When compared to the rangeomorphs, such as Culmofrons and Charnia, it also bears similar features to these, alongside notable differences again. With Culmnofrons, they both bear notably elongate stems, although Culmofrons has a much different branching architecture and fewer primary branches than Dengyingia. With Charnia, they both share complex branching architecture alongside folding and furling on the primary branches, as well as third-order branches. Despite this, Charnia's branches are noted to not be free from each other as is seen in Dengyingia.

The growth strategy of Dengyingia is noted to also be different to what is seen in contemporary Ediacaran taxa with is basal growth, where fossil organisms such as Fractofusus grew laterally with the addition of new branches bidirectionally, maintaining it spindle-like appearance, whilst the aforementioned Charnia grew top-down, with the addition of new primary branches at its top, with the older branches at the base of its petalodium. It also differs to non-frondose taxa, such as Dickinsonia, which grew with the addition of new isomers at its front, with regulated inflation of said isomers as they grew to preserve its overall shape.

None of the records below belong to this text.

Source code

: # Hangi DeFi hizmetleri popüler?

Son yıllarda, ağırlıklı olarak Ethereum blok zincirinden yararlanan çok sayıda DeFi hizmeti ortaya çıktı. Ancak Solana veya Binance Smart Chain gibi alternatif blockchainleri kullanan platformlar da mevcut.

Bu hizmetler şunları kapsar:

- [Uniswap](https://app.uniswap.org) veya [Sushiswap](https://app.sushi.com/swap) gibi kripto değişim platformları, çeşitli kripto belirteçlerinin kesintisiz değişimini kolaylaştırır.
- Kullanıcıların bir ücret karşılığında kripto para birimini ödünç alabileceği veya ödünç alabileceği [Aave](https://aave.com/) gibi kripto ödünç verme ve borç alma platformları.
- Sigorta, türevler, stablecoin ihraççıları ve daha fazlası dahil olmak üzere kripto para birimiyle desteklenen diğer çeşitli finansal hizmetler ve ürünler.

Dengyingia has also been compared to that of modern sea pens, with it bearing similarities to such organisms, from its free moving primary branches, notable two-sided differentiation, and basal growth. With this, researchers noted that this was cause for re-examination of the old debate comparing the frondose organisms of the Ediacaran with that of sea pens. Martin Glaessner (1959) had proposed a pennatulacean affinity for then described Ediacaran fronds, primarily based on the notable similarities in morphology, although later studies would reject this proposal. These rejections would be based on the differing growth patterns, and constrained primary branches. Dengyingia is thus noted to address these objections directly with its complex morphology and growth pattern. As such, with these similarities between not only the frondose organisms of the Ediacaran, but also modern sea pens, Dengyingia has been placed between the two groups via morphospace analysis, representing an intermediate form between the two, although it is slightly closer to the Ediacaran fronds.